### Your goal
Further down are entries; set down exactly and only the lines from the one with "inflicting equal damage." up to and including the one with "final access paths.", dropping each picture.

=== Section Start ===

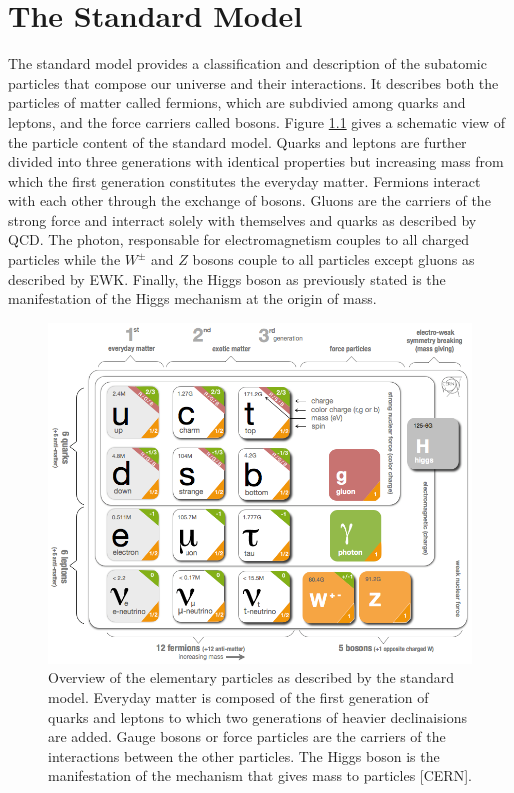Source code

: \chapter{The Standard Model}
\label{chap:I-1-standard-model}

  The standard model provides a classification and description of the subatomic particles that compose our universe and their interactions. It describes both the particles of matter called fermions, which are subdivied among quarks and leptons, and the force carriers called bosons. Figure \ref{fig:I-1-sm-particles} gives a schematic view of the particle content of the standard model. Quarks and leptons are further divided into three generations with identical properties but increasing mass from which the first generation constitutes the everyday matter. Fermions interact with each other through the exchange of bosons. Gluons are the carriers of the strong force and interract solely with themselves and quarks as described by QCD. The photon, responsable for electromagnetism couples to all charged particles while the $ W^\pm $ and $ Z $ bosons couple to all particles except gluons as described by EWK. Finally, the Higgs boson as previously stated is the manifestation of the Higgs mechanism at the origin of mass. \\

	\begin{figure}[h!]
		\centering
		\includegraphics[width = 0.8 \textwidth]{img/I-1/sm-particles.png}
		\caption{Overview of the elementary particles as described by the standard model. Everyday matter is composed of the first generation of quarks and leptons to which two generations of heavier declinaisions are added. Gauge bosons or force particles are the carriers of the interactions between the other particles. The Higgs boson is the manifestation of the mechanism that gives mass to particles [CERN].}
		\label{fig:I-1-sm-particles}
	\end{figure}

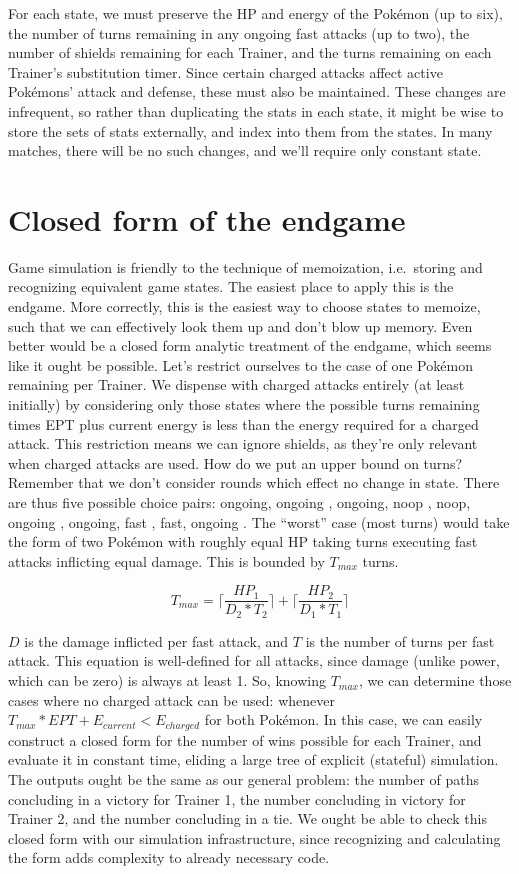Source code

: For each state, we must preserve the HP and energy of the Pokémon (up to six),
  the number of turns remaining in any ongoing fast attacks (up to two),
  the number of shields remaining for each Trainer,
  and the turns remaining on each Trainer's substitution timer.
Since certain charged attacks affect active Pokémons' attack and defense,
  these must also be maintained.
These changes are infrequent, so rather than duplicating the stats in
  each state, it might be wise to store the sets of stats externally,
  and index into them from the states.
In many matches, there will be no such changes, and we'll require
  only constant state.

\section{Closed form of the endgame}
Game simulation is friendly to the technique of memoization, i.e.\ storing
  and recognizing equivalent game states.
The easiest place to apply this is the endgame.
More correctly, this is the easiest way to choose states to memoize,
  such that we can effectively look them up and don't blow up memory.
Even better would be a closed form analytic treatment of the endgame,
  which seems like it ought be possible.
Let's restrict ourselves to the case of one Pokémon remaining per Trainer.
We dispense with charged attacks entirely (at least initially) by considering
  only those states where the possible turns remaining times EPT plus current
  energy is less than the energy required for a charged attack.
This restriction means we can ignore shields, as they're only relevant
  when charged attacks are used.
How do we put an upper bound on turns?
Remember that we don't consider rounds which effect no change in state.
There are thus five possible choice pairs:
  { ongoing, ongoing },
  { ongoing, noop },
  { noop, ongoing },
  { ongoing, fast },
  { fast, ongoing }.
The ``worst'' case (most turns) would take the form of two Pokémon
  with roughly equal HP taking turns executing fast attacks
  inflicting equal damage.
This is bounded by $T_{max}$ turns.

\[ T_{max} = \lceil\frac{HP_1}{D_2 * T_2}\rceil + \lceil\frac{HP_2}{D_1 * T_1}\rceil \]

$D$ is the damage inflicted per fast attack, and $T$ is the number of turns per fast attack.
This equation is well-defined for all attacks, since damage (unlike power,
  which can be zero) is always at least 1.
So, knowing $T_{max}$, we can determine those cases where no charged attack
  can be used: whenever $T_{max} * EPT + E_{current} < E_{charged}$ for both Pokémon.
In this case, we can easily construct a closed form for the number of wins
  possible for each Trainer, and evaluate it in constant time, eliding
  a large tree of explicit (stateful) simulation.
The outputs ought be the same as our general problem: the number of paths
  concluding in a victory for Trainer 1, the number concluding in victory for
  Trainer 2, and the number concluding in a tie.
We ought be able to check this closed form with our simulation infrastructure,
  since recognizing and calculating the form adds complexity to
  already necessary code.

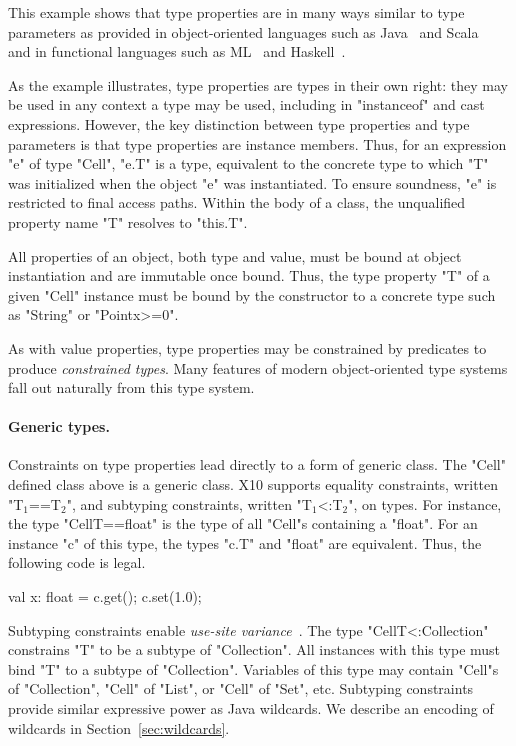 This example shows that type properties are in many ways similar to
type parameters as provided in object-oriented languages such as
Java~\cite{Java3} and Scala~\cite{scala} and in functional
languages such as ML~\cite{ml} and
Haskell~\cite{haskell}.

As the example illustrates,
type properties are types in their own right:
they may be used in any context a type may be used,
including in \xcd"instanceof" and cast expressions.
%
However, the key distinction between type properties
and type parameters is that type properties are instance
members.
Thus, for an expression \xcd"e" of type \xcd"Cell", \xcd"e.T" is
a type, equivalent to the concrete type to which \xcd"T" was
initialized when the object \xcd"e" was instantiated.
To ensure
soundness, \xcd"e" is restricted to final access paths.
Within the body of a class, the unqualified property name \xcd"T" resolves
to \xcd"this.T".

All properties of an object, both type and value, must be bound at object
instantiation and are immutable once bound.  Thus, the type
property \xcd"T" of a given \xcd"Cell" instance must be bound
by the constructor
to a concrete type such as \xcd"String" or \xcd"Point{x>=0}".

As with value properties, type properties may be constrained
by predicates to produce \emph{constrained types}.
Many features of modern object-oriented type systems fall out
naturally from this type system.

\paragraph{Generic types.}
Constraints on type properties lead directly to a form of generic class.
The \xcd"Cell" defined class above is a generic class.
X10 supports
equality constraints, written \xcdmath"T$_1$==T$_2$", and
subtyping constraints, written \xcdmath"T$_1$<:T$_2$", on types.
For instance,
the type \xcd"Cell{T==float}" is the type of all \xcd"Cell"s
containing a \xcd"float".  For an instance \xcd"c" of this type,
the types \xcd"c.T" and \xcd"float" are equivalent.  Thus, the
following code is legal.
\begin{xten}
val x: float = c.get();
c.set(1.0);
\end{xten}

Subtyping constraints enable \emph{use-site variance}~\cite{variance}.
The type \xcd"Cell{T<:Collection}"
constrains \xcd"T" to be a subtype of \xcd"Collection".
All instances with this type must bind \xcd"T" to a subtype of
\xcd"Collection".
Variables of this type may contain \xcd"Cell"s of
\xcd"Collection", \xcd"Cell" of \xcd"List",
or \xcd"Cell" of \xcd"Set", etc.
Subtyping constraints provide similar expressive power as Java
wildcards.  We describe an encoding of wildcards in
Section~\ref{sec:wildcards}. 

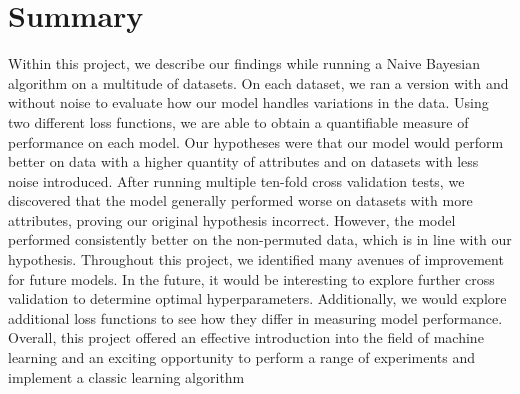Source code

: \documentclass[twoside,11pt]{article}
\begin{document}
\section{Summary}
Within this project, we describe our findings while running a Naive Bayesian algorithm on a multitude of datasets. On each dataset, we ran a version with and without noise to evaluate how our model handles variations in the data. Using two different loss functions, we are able to obtain a quantifiable measure of performance on each model. Our hypotheses were that our model would perform better on data with a higher quantity of attributes and on datasets with less noise introduced. After running multiple ten-fold cross validation tests, we discovered that the model generally performed worse on datasets with more attributes, proving our original hypothesis incorrect. However, the model performed consistently better on the non-permuted data, which is in line with our hypothesis. Throughout this project, we identified many avenues of improvement for future models. In the future, it would be interesting to explore further cross validation to determine optimal hyperparameters. Additionally, we would explore additional loss functions to see how they differ in measuring model performance. Overall, this project offered an effective introduction into the field of machine learning and an exciting opportunity to perform a range of experiments and implement a classic learning algorithm

\vskip 0.2in

\end{document}

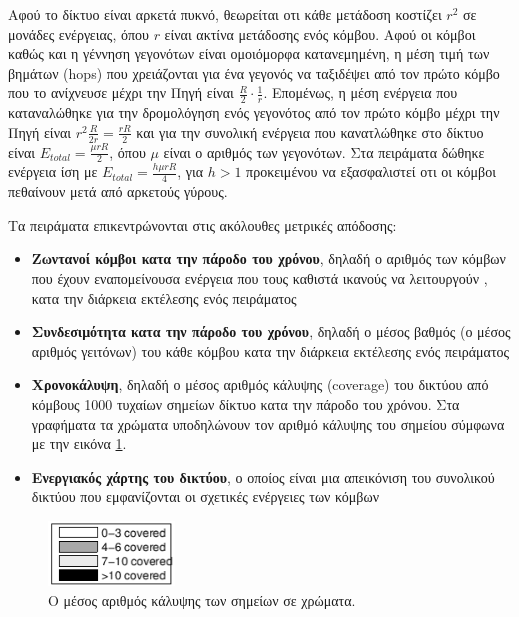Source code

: Αφού το δίκτυο είναι αρκετά πυκνό, θεωρείται οτι κάθε μετάδοση κοστίζει $r^{2}$ σε μονάδες ενέργειας, όπου $r$ είναι ακτίνα μετάδοσης ενός κόμβου. Αφού οι κόμβοι
καθώς και η γέννηση γεγονότων είναι ομοιόμορφα κατανεμημένη, η μέση τιμή των βημάτων (hops) που χρειάζονται για ένα γεγονός να ταξιδέψει από τον πρώτο κόμβο που το
ανίχνευσε μέχρι την Πηγή είναι $\frac{R}{2}\cdot \frac{1}{r}$. Επομένως, η μέση ενέργεια που καταναλώθηκε για την δρομολόγηση ενός γεγονότος από τον πρώτο κόμβο μέχρι
την Πηγή είναι $r^2\frac{R}{2r} = \frac{rR}{2}$ και για την συνολική ενέργεια που κανατλώθηκε στο δίκτυο είναι $E_{total} = \frac{\mu r R}{2}$, όπου $\mu$ είναι ο
αριθμός των γεγονότων. Στα πειράματα δώθηκε ενέργεια ίση με $E_{total} = \frac{h\mu r R}{4}$, για $h > 1$ προκειμένου να εξασφαλιστεί οτι οι κόμβοι πεθαίνουν μετά
από αρκετούς γύρους.

Τα πειράματα επικεντρώνονται στις ακόλουθες μετρικές απόδοσης:
\begin{itemize}
\item \textbf{Ζωντανοί κόμβοι κατα την πάροδο του χρόνου}, δηλαδή ο αριθμός των κόμβων που έχουν εναπομείνουσα ενέργεια που τους καθιστά ικανούς να λειτουργούν , κατα
την διάρκεια εκτέλεσης ενός πειράματος
\item \textbf{Συνδεσιμότητα κατα την πάροδο του χρόνου}, δηλαδή ο μέσος βαθμός (ο μέσος αριθμός γειτόνων) του κάθε κόμβου κατα την διάρκεια εκτέλεσης ενός πειράματος
\item \textbf{Χρονοκάλυψη}, δηλαδή ο μέσος αριθμός κάλυψης (coverage) του δικτύου από κόμβους 1000 τυχαίων σημείων δίκτυο κατα την πάροδο του χρόνου. Στα γραφήματα τα
χρώματα υποδηλώνουν τον αριθμό κάλυψης του σημείου σύμφωνα με την εικόνα \ref{fig:coverage_sample}.
\item \textbf{Ενεργιακός χάρτης του δικτύου}, ο οποίος είναι μια απεικόνιση του συνολικού δικτύου που εμφανίζονται οι σχετικές ενέργειες των κόμβων
\end{itemize}

\begin{figure}[h]
  \centering
  \includegraphics[width=0.3\textwidth]{images/network_coverage.eps}
  \caption{Ο μέσος αριθμός κάλυψης των σημείων σε χρώματα.}
  \label{fig:coverage_sample}
\end{figure}

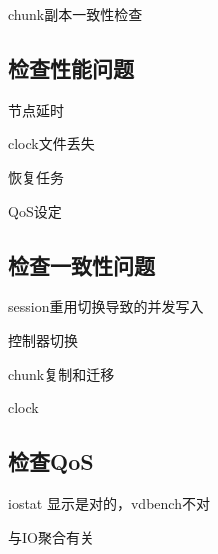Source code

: chunk副本一致性检查

\subsection{检查性能问题}

节点延时

clock文件丢失

恢复任务

QoS设定

\subsection{检查一致性问题}

session重用切换导致的并发写入

控制器切换

chunk复制和迁移

clock

\subsection{检查QoS}

iostat 显示是对的，vdbench不对

与IO聚合有关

=== Section End ===

### Response
  inflicting equal damage.
This is bounded by $T_{max}$ turns.

\[ T_{max} = \lceil\frac{HP_1}{D_2 * T_2}\rceil + \lceil\frac{HP_2}{D_1 * T_1}\rceil \]

$D$ is the damage inflicted per fast attack, and $T$ is the number of turns per fast attack.
This equation is well-defined for all attacks, since damage (unlike power,
  which can be zero) is always at least 1.
So, knowing $T_{max}$, we can determine those cases where no charged attack
  can be used: whenever $T_{max} * EPT + E_{current} < E_{charged}$ for both Pokémon.
In this case, we can easily construct a closed form for the number of wins
  possible for each Trainer, and evaluate it in constant time, eliding
  a large tree of explicit (stateful) simulation.
The outputs ought be the same as our general problem: the number of paths
  concluding in a victory for Trainer 1, the number concluding in victory for
  Trainer 2, and the number concluding in a tie.
We ought be able to check this closed form with our simulation infrastructure,
  since recognizing and calculating the form adds complexity to
  already necessary code.

 This example shows that type properties are in many ways similar to
type parameters as provided in object-oriented languages such as
Java~\cite{Java3} and Scala~\cite{scala} and in functional
languages such as ML~\cite{ml} and
Haskell~\cite{haskell}.

As the example illustrates,
type properties are types in their own right:
they may be used in any context a type may be used,
including in \xcd"instanceof" and cast expressions.
%
However, the key distinction between type properties
and type parameters is that type properties are instance
members.
Thus, for an expression \xcd"e" of type \xcd"Cell", \xcd"e.T" is
a type, equivalent to the concrete type to which \xcd"T" was
initialized when the object \xcd"e" was instantiated.
To ensure
soundness, \xcd"e" is restricted to final access paths.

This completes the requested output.